We started out with the good old work horse, the 222BE design with plain average BE. Great for many things.
But "hey, poor me", said the Sponsor, "now I need 326 subjects in my trial for Schützoycin tablets. I demand an easier approach!".
Then regulators meditated 10 years and held conference all the while and at some point it looked like average BE was being scrapped and fancy things like Pop BE and Individual BE were winning the crowd. But when the smoke had cleared average BE was still standing, this time in combination with replicate designs. PopBE and Individual BE were soon on their way out. Widened limits in different flavours saw daylight. Sample sizes for HVDPs got normal (and some people began bashing others on their heads with guidance collections, pharmacopeias and wooden clubs for confusing HVDPs and HVDs, but that's a story for another day).

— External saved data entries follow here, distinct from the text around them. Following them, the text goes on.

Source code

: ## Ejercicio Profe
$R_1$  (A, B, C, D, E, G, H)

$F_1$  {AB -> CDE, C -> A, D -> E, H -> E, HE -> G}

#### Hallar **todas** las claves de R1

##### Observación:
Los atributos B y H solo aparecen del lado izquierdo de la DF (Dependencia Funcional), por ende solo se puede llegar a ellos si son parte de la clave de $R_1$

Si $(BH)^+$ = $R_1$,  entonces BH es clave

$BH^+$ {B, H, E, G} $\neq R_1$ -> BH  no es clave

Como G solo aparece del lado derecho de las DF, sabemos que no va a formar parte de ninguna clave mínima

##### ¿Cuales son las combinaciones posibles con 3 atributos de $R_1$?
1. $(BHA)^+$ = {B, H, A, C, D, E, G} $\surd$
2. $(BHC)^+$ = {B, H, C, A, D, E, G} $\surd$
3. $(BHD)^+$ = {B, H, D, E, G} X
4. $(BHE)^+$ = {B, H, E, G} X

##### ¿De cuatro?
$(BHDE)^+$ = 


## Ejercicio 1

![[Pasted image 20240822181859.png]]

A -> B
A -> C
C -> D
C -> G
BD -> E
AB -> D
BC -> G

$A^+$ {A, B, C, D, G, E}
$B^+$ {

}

Then, fueled by a grieving innovator industry, who realised that revenue was lost on the HVDPs, attention was suddenly drawn to NTIs. Claims of doom and gloom lurking around every corner for generics of those products. FDA dismissed the matter: "If we can widen the limits for HVDP's then we can just put the selector in reverse and step on the pedal for NTIs". The innovators lobbyed hard. "Dose dumping this, levothyroxine that, internal bleeding here, Hancock-Mortimer syndrome there, look what happened in Europe, and do you really want to murder the average epileptic patient when she is switched from innovator to generic just because the guidance overlooks an obvious problem?"
And so FDA for fear of lawsuits and further pressure from patient organisation went: "OK, erm... right... we'll slap on some additional requirements to make even more sure that T and R behave the same when we talk NTIs." Kind of disappointing to the generic industry (and possibly also select members of the legal profession).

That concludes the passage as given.